Data records:

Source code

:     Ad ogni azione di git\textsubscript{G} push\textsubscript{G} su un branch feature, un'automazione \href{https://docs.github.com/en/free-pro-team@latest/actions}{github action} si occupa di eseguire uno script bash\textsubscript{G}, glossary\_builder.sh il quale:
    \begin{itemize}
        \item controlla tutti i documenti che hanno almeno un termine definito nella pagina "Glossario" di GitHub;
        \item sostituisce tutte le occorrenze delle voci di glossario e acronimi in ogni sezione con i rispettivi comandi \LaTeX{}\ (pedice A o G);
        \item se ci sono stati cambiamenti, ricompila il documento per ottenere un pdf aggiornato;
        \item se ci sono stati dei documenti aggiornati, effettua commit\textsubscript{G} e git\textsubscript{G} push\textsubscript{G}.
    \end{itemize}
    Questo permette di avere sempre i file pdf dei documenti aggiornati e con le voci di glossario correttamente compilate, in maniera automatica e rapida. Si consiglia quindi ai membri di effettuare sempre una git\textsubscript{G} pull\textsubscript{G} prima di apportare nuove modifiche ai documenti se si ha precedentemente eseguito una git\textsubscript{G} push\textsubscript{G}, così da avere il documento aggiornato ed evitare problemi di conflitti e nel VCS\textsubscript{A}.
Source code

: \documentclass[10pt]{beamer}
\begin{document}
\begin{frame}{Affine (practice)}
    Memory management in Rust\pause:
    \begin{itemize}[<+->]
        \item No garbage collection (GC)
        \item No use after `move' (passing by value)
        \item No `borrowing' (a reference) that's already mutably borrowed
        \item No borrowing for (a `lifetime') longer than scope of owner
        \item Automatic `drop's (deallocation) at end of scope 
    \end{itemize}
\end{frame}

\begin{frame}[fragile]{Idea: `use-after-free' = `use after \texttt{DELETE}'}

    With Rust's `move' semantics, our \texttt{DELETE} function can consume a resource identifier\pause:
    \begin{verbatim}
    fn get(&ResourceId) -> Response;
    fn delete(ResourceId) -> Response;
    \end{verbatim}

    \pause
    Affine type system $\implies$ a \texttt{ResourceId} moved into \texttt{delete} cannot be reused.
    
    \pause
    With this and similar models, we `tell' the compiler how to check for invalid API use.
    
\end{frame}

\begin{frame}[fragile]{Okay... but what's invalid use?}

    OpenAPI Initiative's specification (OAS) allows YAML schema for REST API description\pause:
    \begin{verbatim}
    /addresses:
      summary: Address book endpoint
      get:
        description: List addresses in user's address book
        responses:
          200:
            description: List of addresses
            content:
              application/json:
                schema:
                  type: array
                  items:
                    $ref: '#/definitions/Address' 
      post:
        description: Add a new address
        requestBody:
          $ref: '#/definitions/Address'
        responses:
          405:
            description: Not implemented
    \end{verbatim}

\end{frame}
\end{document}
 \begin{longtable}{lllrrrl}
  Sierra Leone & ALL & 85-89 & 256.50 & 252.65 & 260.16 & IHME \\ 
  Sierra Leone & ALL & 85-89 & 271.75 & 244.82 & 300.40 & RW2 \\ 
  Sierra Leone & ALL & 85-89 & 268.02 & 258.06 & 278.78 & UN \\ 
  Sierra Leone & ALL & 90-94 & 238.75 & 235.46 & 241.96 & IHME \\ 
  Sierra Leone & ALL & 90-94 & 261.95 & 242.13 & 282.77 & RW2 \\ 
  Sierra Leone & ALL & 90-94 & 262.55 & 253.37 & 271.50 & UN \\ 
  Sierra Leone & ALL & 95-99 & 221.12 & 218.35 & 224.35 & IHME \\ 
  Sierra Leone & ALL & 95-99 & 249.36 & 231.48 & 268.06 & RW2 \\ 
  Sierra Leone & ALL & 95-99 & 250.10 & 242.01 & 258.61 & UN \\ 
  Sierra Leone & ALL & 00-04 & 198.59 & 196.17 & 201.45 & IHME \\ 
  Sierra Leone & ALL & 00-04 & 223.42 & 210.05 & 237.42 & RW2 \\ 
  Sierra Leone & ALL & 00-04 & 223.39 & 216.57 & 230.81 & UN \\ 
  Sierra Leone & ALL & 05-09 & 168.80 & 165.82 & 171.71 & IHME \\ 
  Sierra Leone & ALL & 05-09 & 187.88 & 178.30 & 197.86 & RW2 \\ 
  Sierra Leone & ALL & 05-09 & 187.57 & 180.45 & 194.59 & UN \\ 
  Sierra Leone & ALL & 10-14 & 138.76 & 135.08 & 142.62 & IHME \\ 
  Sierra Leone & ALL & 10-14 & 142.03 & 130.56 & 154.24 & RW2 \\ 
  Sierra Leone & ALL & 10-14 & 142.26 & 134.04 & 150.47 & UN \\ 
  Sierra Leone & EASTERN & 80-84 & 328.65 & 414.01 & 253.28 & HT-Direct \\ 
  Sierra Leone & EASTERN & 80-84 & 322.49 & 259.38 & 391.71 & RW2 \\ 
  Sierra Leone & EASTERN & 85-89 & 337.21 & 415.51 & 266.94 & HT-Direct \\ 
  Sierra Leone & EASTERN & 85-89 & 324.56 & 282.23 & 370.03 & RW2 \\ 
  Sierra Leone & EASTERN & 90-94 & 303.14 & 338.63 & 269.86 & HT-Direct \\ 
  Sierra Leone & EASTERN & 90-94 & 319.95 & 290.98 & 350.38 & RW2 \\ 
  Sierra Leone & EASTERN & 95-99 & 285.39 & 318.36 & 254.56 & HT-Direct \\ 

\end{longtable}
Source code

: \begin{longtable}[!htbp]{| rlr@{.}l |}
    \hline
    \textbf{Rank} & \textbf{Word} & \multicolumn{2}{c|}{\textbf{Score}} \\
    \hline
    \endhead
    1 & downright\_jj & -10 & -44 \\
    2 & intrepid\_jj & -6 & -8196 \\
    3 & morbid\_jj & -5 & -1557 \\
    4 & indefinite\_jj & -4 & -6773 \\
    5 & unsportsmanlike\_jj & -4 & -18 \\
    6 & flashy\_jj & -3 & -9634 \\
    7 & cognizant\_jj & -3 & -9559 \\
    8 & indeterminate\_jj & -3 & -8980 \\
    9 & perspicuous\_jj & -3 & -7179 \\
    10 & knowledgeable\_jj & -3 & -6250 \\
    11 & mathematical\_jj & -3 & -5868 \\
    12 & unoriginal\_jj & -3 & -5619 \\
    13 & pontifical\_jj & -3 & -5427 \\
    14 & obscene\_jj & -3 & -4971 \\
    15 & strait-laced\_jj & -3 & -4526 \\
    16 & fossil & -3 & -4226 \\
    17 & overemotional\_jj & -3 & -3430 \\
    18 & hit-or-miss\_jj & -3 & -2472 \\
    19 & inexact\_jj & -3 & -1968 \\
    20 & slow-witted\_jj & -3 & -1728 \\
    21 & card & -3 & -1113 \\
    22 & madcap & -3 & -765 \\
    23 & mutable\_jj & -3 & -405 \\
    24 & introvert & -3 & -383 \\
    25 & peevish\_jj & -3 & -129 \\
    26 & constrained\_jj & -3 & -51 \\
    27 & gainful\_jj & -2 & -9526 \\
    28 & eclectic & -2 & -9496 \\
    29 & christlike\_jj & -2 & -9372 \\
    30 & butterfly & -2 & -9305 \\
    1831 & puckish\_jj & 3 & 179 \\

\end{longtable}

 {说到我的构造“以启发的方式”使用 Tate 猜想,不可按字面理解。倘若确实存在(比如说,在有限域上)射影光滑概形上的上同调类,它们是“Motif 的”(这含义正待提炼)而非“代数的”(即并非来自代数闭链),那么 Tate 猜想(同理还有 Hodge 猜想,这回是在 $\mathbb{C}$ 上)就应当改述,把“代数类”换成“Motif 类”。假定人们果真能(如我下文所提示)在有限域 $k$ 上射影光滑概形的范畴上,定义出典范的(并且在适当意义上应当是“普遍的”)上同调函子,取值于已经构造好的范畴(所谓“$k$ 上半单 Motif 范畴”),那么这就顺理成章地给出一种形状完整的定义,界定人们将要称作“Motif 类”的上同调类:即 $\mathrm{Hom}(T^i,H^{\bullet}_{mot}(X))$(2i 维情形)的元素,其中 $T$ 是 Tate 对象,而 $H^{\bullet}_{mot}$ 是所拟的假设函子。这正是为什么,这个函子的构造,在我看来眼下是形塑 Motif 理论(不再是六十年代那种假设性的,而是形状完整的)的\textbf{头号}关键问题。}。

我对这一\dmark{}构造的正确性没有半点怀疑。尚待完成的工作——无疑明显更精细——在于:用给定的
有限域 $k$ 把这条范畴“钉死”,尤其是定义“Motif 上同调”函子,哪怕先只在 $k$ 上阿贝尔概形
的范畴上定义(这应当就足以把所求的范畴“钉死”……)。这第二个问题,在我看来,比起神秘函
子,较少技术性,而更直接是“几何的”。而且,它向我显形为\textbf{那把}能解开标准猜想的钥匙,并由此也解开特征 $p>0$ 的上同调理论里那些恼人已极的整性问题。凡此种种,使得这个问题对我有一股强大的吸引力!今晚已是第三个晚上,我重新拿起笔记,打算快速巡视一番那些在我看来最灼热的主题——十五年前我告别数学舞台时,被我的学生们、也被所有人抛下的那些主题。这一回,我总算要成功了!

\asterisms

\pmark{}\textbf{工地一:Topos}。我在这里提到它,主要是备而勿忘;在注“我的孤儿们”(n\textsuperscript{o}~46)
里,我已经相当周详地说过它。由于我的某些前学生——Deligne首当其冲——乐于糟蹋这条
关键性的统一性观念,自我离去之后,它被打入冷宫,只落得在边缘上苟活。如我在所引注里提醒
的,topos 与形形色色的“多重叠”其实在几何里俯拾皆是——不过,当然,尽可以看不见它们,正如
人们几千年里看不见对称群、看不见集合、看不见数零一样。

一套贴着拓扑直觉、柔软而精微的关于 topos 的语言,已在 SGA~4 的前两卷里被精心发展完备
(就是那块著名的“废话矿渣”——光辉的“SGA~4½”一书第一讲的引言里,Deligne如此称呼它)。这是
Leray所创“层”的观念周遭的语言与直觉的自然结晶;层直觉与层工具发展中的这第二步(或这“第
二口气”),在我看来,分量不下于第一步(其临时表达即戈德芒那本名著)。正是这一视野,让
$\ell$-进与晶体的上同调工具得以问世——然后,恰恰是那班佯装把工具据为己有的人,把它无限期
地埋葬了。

What you should do:
Going back over the entries above, copy word for word every line from the one that has "sono stati dei" on through the one that has "(passing by value)".

Response area:
        \item se ci sono stati dei documenti aggiornati, effettua commit\textsubscript{G} e git\textsubscript{G} push\textsubscript{G}.
    \end{itemize}
    Questo permette di avere sempre i file pdf dei documenti aggiornati e con le voci di glossario correttamente compilate, in maniera automatica e rapida. Si consiglia quindi ai membri di effettuare sempre una git\textsubscript{G} pull\textsubscript{G} prima di apportare nuove modifiche ai documenti se si ha precedentemente eseguito una git\textsubscript{G} push\textsubscript{G}, così da avere il documento aggiornato ed evitare problemi di conflitti e nel VCS\textsubscript{A}.
Source code

: \documentclass[10pt]{beamer}
\begin{document}
\begin{frame}{Affine (practice)}
    Memory management in Rust\pause:
    \begin{itemize}[<+->]
        \item No garbage collection (GC)
        \item No use after `move' (passing by value)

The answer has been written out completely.